Provide explicit onboarding. Last new hire can onboard new hire, reiterate knowledge and improve process.

How to build observability into a serverless application- Yan Cui, DAZN

survivor bias in monitoring - only focus on failure modes that we identified through experience

could we monitor and alert on the absence of success? something is wrong, but not what is wrong.

otherwise, this talk was repeat of his talk at Monitorama PDX and didn’t answer the questions he posed

Monitoring what you don’t own - Stephen Strowes, Ripe NCC

Easy to monitor things you have control over

Once you put something in the wild you’re at the mercy of other people’s networks - as well as datacenters, cloud providers, CDNs etc.

Service with anycast - traffic easily goes to the wrong place

Which of your users can reach which of your location?

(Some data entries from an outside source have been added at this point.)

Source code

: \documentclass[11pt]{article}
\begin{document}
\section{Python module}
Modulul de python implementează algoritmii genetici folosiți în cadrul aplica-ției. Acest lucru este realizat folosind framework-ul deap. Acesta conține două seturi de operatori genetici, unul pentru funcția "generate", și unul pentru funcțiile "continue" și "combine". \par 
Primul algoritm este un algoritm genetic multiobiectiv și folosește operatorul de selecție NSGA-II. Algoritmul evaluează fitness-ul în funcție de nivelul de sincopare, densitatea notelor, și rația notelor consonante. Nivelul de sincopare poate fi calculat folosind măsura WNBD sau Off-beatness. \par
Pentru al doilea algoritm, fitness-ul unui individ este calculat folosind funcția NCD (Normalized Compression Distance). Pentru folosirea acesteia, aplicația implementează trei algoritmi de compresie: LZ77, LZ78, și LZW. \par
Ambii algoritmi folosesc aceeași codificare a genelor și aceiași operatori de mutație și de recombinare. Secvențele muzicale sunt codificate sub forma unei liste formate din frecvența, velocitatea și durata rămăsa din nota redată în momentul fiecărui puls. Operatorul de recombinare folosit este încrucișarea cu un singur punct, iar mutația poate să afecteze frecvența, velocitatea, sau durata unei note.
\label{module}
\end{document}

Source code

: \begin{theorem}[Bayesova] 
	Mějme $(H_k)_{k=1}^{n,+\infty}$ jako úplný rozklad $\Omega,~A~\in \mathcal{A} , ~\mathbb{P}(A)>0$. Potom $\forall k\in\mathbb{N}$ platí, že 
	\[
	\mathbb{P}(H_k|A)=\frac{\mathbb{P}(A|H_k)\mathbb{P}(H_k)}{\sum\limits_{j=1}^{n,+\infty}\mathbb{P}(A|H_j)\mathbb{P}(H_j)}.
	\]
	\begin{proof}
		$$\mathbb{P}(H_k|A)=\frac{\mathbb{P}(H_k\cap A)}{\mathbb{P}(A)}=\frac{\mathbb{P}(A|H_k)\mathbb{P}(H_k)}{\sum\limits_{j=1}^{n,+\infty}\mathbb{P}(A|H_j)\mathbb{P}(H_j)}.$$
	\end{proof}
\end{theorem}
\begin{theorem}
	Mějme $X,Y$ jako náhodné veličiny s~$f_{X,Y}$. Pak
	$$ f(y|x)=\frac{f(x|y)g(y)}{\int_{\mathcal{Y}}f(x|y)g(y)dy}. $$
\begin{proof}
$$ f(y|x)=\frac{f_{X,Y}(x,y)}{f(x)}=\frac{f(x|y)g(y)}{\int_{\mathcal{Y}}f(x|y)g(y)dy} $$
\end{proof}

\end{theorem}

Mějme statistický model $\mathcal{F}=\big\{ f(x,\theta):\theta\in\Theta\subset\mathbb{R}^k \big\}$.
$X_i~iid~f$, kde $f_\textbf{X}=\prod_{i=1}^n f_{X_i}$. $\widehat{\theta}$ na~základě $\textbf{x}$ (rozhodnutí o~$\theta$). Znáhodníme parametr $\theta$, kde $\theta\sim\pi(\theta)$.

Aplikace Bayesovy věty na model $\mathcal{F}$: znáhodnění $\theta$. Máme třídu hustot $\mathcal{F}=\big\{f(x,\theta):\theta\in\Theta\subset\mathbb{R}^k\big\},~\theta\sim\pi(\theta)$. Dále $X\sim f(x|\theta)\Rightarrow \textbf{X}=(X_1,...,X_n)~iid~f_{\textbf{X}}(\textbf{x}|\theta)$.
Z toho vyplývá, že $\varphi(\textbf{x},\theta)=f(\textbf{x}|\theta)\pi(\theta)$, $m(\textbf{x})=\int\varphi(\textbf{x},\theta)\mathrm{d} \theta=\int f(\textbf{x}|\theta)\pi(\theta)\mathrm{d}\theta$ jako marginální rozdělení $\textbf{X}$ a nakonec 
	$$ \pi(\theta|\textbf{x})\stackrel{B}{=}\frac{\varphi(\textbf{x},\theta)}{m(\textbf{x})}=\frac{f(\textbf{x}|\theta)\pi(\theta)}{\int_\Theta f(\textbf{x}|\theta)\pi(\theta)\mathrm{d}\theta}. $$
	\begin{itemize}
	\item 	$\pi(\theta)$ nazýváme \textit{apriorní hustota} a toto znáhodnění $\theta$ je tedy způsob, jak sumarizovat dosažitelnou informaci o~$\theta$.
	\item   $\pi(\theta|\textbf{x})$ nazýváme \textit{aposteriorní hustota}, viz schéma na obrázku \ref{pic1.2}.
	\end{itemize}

Can you isolate a network problem?

You need vantage points to measure, debug or monitor the public network.

RIPE Atlas: global network of measurement probes.

  • Allows measurements, you can instruct platform to run measurements and collect results
  • Need to run probes to earn credits to spend them on measurements


  • where do ISPs mess with your DNS records? Where are TTLs not honoured?
  • querying dns from problam networks can reveal ISP resolver behaviour


  • routing is not totally within your control, often asymmetic, difficult to debug without path traces
  • traceroutes from many locations give you info in aggregate about congestion/loss along the path

Atlas for Monitoring

  • Expose data, allow people to write tools on top of this
  • streaming API
  • ping: status-checks
  • results API

What the NTSB teaches us about incident management & postmortems - Michael Kehoe, Nina Mushiana, Linkedin

Production SREs

NTSB - US National Transportation Safety Board. Aviation, Land Transportation, Marine and Pipeine accidents. Determines probable cause of accidents and reports on findings.

Investigation Process:

  • preinvestigation preparation
    • go team, ready for assignments: on call schedule.
    • investigator in charge (IIC)
    • subject matter experts
  • notification and initial response
    • regional reponse, notify national headquarters
    • initial PR and stakedown
    • establish severity and assemble go team if necessary
  • on scene
    • establish command rooms.
    • first: organisation meeting, bring up to speed, establish tasks, roles and lines of authority
    • IIC most senior person on scene
    • daily on site progress meetings at end of day, plan next day
    • briefing headquarters
  • post on scene
    • formal report structure. facts, analysis, conclusions, recommendations, appendices.
    • first: work planning and build timelines.
    • fact report based on field nodes created
    • technical review: all parties review all factual information
    • then dedicated department to write report

NTSB advocates for the most important recommendations from their reports each year.

Applying to operations:

  • incident commander pre-assigned
  • test pagers, ensure access works
  • NOC notifies incident commander
  • Once verified launch full response for major incident
  • mitigate ASAP
  • private + public slack channels
  • IC establishes war room. assigns roles and responsibilities, and prioritisation. communication at regular intervals to execs. gather data and update timeline doc

post incident activities:

  • post mortem
    • dedicated team
    • template
    • blameless
  • postmortem rollup
    • action items are prioritized
    • weekly reporting on status of action-items

The more you invest in the process the more you will get out of it

Vital that there is accountability on improvements and action items. Most action items resolved within one month.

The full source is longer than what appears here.